WHAT THE TASK ASKS
Without reproducing any picture, copy the records word for word.

(Rendered images with source text)
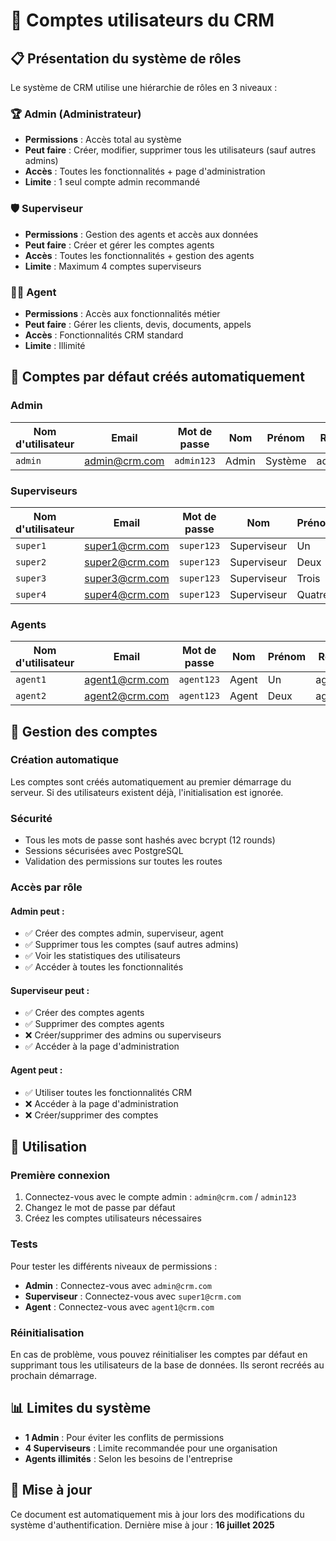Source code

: # 👥 Comptes utilisateurs du CRM

## 📋 Présentation du système de rôles

Le système de CRM utilise une hiérarchie de rôles en 3 niveaux :

### 🏆 Admin (Administrateur)
- **Permissions** : Accès total au système
- **Peut faire** : Créer, modifier, supprimer tous les utilisateurs (sauf autres admins)
- **Accès** : Toutes les fonctionnalités + page d'administration
- **Limite** : 1 seul compte admin recommandé

### 🛡️ Superviseur
- **Permissions** : Gestion des agents et accès aux données
- **Peut faire** : Créer et gérer les comptes agents
- **Accès** : Toutes les fonctionnalités + gestion des agents
- **Limite** : Maximum 4 comptes superviseurs

### 👨‍💻 Agent
- **Permissions** : Accès aux fonctionnalités métier
- **Peut faire** : Gérer les clients, devis, documents, appels
- **Accès** : Fonctionnalités CRM standard
- **Limite** : Illimité

## 🔐 Comptes par défaut créés automatiquement

### Admin
| Nom d'utilisateur | Email | Mot de passe | Nom | Prénom | Rôle |
|---|---|---|---|---|---|
| `admin` | admin@crm.com | `admin123` | Admin | Système | admin |

### Superviseurs
| Nom d'utilisateur | Email | Mot de passe | Nom | Prénom | Rôle |
|---|---|---|---|---|---|
| `super1` | super1@crm.com | `super123` | Superviseur | Un | superviseur |
| `super2` | super2@crm.com | `super123` | Superviseur | Deux | superviseur |
| `super3` | super3@crm.com | `super123` | Superviseur | Trois | superviseur |
| `super4` | super4@crm.com | `super123` | Superviseur | Quatre | superviseur |

### Agents
| Nom d'utilisateur | Email | Mot de passe | Nom | Prénom | Rôle |
|---|---|---|---|---|---|
| `agent1` | agent1@crm.com | `agent123` | Agent | Un | agent |
| `agent2` | agent2@crm.com | `agent123` | Agent | Deux | agent |

## 🔧 Gestion des comptes

### Création automatique
Les comptes sont créés automatiquement au premier démarrage du serveur. Si des utilisateurs existent déjà, l'initialisation est ignorée.

### Sécurité
- Tous les mots de passe sont hashés avec bcrypt (12 rounds)
- Sessions sécurisées avec PostgreSQL
- Validation des permissions sur toutes les routes

### Accès par rôle

#### Admin peut :
- ✅ Créer des comptes admin, superviseur, agent
- ✅ Supprimer tous les comptes (sauf autres admins)
- ✅ Voir les statistiques des utilisateurs
- ✅ Accéder à toutes les fonctionnalités

#### Superviseur peut :
- ✅ Créer des comptes agents
- ✅ Supprimer des comptes agents
- ❌ Créer/supprimer des admins ou superviseurs
- ✅ Accéder à la page d'administration

#### Agent peut :
- ✅ Utiliser toutes les fonctionnalités CRM
- ❌ Accéder à la page d'administration
- ❌ Créer/supprimer des comptes

## 🚀 Utilisation

### Première connexion
1. Connectez-vous avec le compte admin : `admin@crm.com` / `admin123`
2. Changez le mot de passe par défaut
3. Créez les comptes utilisateurs nécessaires

### Tests
Pour tester les différents niveaux de permissions :
- **Admin** : Connectez-vous avec `admin@crm.com`
- **Superviseur** : Connectez-vous avec `super1@crm.com`
- **Agent** : Connectez-vous avec `agent1@crm.com`

### Réinitialisation
En cas de problème, vous pouvez réinitialiser les comptes par défaut en supprimant tous les utilisateurs de la base de données. Ils seront recréés au prochain démarrage.

## 📊 Limites du système

- **1 Admin** : Pour éviter les conflits de permissions
- **4 Superviseurs** : Limite recommandée pour une organisation
- **Agents illimités** : Selon les besoins de l'entreprise

## 🔄 Mise à jour

Ce document est automatiquement mis à jour lors des modifications du système d'authentification. Dernière mise à jour : **16 juillet 2025**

SOLUTION TO THE EXERCISE
Source code

: # 👥 Comptes utilisateurs du CRM

## 📋 Présentation du système de rôles

Le système de CRM utilise une hiérarchie de rôles en 3 niveaux :

### 🏆 Admin (Administrateur)
- **Permissions** : Accès total au système
- **Peut faire** : Créer, modifier, supprimer tous les utilisateurs (sauf autres admins)
- **Accès** : Toutes les fonctionnalités + page d'administration
- **Limite** : 1 seul compte admin recommandé

### 🛡️ Superviseur
- **Permissions** : Gestion des agents et accès aux données
- **Peut faire** : Créer et gérer les comptes agents
- **Accès** : Toutes les fonctionnalités + gestion des agents
- **Limite** : Maximum 4 comptes superviseurs

### 👨‍💻 Agent
- **Permissions** : Accès aux fonctionnalités métier
- **Peut faire** : Gérer les clients, devis, documents, appels
- **Accès** : Fonctionnalités CRM standard
- **Limite** : Illimité

## 🔐 Comptes par défaut créés automatiquement

### Admin
| Nom d'utilisateur | Email | Mot de passe | Nom | Prénom | Rôle |
|---|---|---|---|---|---|
| `admin` | admin@crm.com | `admin123` | Admin | Système | admin |

### Superviseurs
| Nom d'utilisateur | Email | Mot de passe | Nom | Prénom | Rôle |
|---|---|---|---|---|---|
| `super1` | super1@crm.com | `super123` | Superviseur | Un | superviseur |
| `super2` | super2@crm.com | `super123` | Superviseur | Deux | superviseur |
| `super3` | super3@crm.com | `super123` | Superviseur | Trois | superviseur |
| `super4` | super4@crm.com | `super123` | Superviseur | Quatre | superviseur |

### Agents
| Nom d'utilisateur | Email | Mot de passe | Nom | Prénom | Rôle |
|---|---|---|---|---|---|
| `agent1` | agent1@crm.com | `agent123` | Agent | Un | agent |
| `agent2` | agent2@crm.com | `agent123` | Agent | Deux | agent |

## 🔧 Gestion des comptes

### Création automatique
Les comptes sont créés automatiquement au premier démarrage du serveur. Si des utilisateurs existent déjà, l'initialisation est ignorée.

### Sécurité
- Tous les mots de passe sont hashés avec bcrypt (12 rounds)
- Sessions sécurisées avec PostgreSQL
- Validation des permissions sur toutes les routes

### Accès par rôle

#### Admin peut :
- ✅ Créer des comptes admin, superviseur, agent
- ✅ Supprimer tous les comptes (sauf autres admins)
- ✅ Voir les statistiques des utilisateurs
- ✅ Accéder à toutes les fonctionnalités

#### Superviseur peut :
- ✅ Créer des comptes agents
- ✅ Supprimer des comptes agents
- ❌ Créer/supprimer des admins ou superviseurs
- ✅ Accéder à la page d'administration

#### Agent peut :
- ✅ Utiliser toutes les fonctionnalités CRM
- ❌ Accéder à la page d'administration
- ❌ Créer/supprimer des comptes

## 🚀 Utilisation

### Première connexion
1. Connectez-vous avec le compte admin : `admin@crm.com` / `admin123`
2. Changez le mot de passe par défaut
3. Créez les comptes utilisateurs nécessaires

### Tests
Pour tester les différents niveaux de permissions :
- **Admin** : Connectez-vous avec `admin@crm.com`
- **Superviseur** : Connectez-vous avec `super1@crm.com`
- **Agent** : Connectez-vous avec `agent1@crm.com`

### Réinitialisation
En cas de problème, vous pouvez réinitialiser les comptes par défaut en supprimant tous les utilisateurs de la base de données. Ils seront recréés au prochain démarrage.

## 📊 Limites du système

- **1 Admin** : Pour éviter les conflits de permissions
- **4 Superviseurs** : Limite recommandée pour une organisation
- **Agents illimités** : Selon les besoins de l'entreprise

## 🔄 Mise à jour

Ce document est automatiquement mis à jour lors des modifications du système d'authentification. Dernière mise à jour : **16 juillet 2025**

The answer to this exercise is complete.